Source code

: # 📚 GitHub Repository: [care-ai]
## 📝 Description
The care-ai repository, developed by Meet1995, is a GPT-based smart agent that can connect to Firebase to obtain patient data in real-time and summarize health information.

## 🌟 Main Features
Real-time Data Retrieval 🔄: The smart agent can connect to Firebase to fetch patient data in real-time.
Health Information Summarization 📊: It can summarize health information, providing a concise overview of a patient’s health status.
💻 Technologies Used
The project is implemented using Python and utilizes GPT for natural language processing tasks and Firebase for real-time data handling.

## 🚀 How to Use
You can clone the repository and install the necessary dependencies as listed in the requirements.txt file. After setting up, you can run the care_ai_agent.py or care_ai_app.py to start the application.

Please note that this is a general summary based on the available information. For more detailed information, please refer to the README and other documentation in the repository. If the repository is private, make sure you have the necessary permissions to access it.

○ ○ ○

Your instructions —
Find the string "that" in the records, then copy each line where it occurs.

Finished task —
The care-ai repository, developed by Meet1995, is a GPT-based smart agent that can connect to Firebase to obtain patient data in real-time and summarize health information.
Please note that this is a general summary based on the available information. For more detailed information, please refer to the README and other documentation in the repository. If the repository is private, make sure you have the necessary permissions to access it.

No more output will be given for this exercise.